• [Exercise requirements]: Using the data that follows, return exactly the lines from the one that contains "Após a conclusão" through the one that contains "- Benchmark das", ends included.

[Opening Records supplied section]

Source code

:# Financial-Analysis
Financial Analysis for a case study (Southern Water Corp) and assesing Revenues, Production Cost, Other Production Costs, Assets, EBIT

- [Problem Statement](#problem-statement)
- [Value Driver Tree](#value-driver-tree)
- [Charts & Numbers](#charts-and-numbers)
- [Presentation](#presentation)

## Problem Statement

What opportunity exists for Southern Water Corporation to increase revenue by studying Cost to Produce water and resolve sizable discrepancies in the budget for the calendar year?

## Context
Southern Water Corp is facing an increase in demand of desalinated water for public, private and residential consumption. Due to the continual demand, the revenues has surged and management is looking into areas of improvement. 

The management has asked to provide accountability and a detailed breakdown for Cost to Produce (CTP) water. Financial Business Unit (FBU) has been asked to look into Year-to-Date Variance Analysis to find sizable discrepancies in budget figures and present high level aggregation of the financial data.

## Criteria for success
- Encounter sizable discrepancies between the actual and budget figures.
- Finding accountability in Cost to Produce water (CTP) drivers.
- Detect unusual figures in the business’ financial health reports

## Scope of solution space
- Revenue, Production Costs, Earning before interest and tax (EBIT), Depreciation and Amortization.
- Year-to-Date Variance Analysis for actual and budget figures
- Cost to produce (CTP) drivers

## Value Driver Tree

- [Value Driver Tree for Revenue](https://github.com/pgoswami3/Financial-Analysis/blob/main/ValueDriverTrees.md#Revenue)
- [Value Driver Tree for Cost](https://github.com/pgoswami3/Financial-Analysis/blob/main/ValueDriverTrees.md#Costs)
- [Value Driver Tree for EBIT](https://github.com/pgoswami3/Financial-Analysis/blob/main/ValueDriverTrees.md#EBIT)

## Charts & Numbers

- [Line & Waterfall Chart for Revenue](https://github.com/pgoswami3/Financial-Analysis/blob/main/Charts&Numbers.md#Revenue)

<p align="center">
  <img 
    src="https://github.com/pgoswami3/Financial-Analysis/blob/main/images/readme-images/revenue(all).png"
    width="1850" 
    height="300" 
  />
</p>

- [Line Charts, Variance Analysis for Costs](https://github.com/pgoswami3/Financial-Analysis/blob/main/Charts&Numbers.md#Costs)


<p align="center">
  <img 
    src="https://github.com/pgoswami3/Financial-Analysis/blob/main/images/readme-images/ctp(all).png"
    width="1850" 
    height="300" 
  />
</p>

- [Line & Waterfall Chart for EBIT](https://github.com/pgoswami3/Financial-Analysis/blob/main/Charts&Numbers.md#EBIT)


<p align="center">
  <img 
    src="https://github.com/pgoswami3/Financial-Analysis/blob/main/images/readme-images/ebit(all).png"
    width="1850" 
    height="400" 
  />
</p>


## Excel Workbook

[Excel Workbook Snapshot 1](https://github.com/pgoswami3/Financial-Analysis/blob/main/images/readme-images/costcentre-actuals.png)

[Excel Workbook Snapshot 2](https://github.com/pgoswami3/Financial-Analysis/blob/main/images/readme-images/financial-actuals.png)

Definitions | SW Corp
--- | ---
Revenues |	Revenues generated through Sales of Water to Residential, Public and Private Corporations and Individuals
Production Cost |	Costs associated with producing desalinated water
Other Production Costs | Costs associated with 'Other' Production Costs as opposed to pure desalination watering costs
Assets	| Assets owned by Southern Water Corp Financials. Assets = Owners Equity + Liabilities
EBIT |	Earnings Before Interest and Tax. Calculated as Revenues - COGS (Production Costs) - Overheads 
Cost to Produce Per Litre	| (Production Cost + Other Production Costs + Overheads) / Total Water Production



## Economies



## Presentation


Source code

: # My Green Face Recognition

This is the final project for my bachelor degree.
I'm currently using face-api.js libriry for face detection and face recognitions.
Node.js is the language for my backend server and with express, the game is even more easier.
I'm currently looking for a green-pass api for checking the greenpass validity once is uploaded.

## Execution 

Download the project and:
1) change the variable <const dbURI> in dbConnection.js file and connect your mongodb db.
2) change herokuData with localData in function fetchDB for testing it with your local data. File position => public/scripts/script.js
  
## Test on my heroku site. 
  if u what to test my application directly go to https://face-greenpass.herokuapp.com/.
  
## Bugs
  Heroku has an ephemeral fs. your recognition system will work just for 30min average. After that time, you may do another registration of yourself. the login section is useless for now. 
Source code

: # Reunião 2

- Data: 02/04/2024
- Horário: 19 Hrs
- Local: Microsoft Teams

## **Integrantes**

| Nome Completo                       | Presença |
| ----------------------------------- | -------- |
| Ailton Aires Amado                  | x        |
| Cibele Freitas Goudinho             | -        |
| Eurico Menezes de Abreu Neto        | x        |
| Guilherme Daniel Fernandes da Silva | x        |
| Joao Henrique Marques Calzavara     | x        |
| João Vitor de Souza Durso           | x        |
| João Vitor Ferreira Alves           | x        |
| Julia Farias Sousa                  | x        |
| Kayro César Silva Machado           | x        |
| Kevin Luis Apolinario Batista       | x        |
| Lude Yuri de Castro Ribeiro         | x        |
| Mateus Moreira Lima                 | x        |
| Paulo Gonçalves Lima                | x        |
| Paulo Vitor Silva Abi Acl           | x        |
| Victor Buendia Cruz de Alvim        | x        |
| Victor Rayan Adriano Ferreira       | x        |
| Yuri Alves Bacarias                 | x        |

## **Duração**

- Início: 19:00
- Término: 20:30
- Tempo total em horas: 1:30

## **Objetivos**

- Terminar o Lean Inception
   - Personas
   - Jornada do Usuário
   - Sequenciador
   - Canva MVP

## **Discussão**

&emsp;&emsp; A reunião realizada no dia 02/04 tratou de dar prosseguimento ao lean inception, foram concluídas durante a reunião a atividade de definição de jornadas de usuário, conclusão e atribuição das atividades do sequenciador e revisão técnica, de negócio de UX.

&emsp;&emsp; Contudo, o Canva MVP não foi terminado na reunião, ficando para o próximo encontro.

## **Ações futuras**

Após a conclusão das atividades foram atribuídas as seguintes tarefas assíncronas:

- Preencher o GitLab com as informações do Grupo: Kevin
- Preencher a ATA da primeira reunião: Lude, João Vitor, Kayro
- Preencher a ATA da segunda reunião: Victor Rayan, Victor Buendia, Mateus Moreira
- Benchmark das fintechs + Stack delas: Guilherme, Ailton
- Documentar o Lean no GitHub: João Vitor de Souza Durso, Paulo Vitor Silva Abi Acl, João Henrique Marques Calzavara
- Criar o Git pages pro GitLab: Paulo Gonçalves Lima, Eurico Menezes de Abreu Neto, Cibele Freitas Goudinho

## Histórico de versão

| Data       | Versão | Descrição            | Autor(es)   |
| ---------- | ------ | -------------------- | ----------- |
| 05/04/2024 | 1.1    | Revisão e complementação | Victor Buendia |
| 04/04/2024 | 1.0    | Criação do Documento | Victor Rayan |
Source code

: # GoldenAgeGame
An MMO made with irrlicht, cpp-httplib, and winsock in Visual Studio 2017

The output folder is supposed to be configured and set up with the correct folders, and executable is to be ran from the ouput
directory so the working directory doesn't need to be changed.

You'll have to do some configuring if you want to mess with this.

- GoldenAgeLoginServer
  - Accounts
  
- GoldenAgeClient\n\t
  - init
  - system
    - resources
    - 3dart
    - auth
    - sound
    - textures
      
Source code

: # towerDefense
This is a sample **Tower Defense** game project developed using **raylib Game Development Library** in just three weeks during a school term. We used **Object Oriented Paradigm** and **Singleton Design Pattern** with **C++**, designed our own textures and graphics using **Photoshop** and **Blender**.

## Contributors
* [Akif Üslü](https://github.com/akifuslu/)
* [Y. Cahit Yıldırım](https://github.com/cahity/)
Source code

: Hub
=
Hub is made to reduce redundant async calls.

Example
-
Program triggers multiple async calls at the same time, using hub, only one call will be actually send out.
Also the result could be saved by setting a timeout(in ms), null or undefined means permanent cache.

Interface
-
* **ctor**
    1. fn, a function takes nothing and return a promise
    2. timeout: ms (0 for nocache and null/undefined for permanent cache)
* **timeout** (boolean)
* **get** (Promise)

[Closing Records supplied section]

• [Answer to this exercise]:
Após a conclusão das atividades foram atribuídas as seguintes tarefas assíncronas:

- Preencher o GitLab com as informações do Grupo: Kevin
- Preencher a ATA da primeira reunião: Lude, João Vitor, Kayro
- Preencher a ATA da segunda reunião: Victor Rayan, Victor Buendia, Mateus Moreira
- Benchmark das fintechs + Stack delas: Guilherme, Ailton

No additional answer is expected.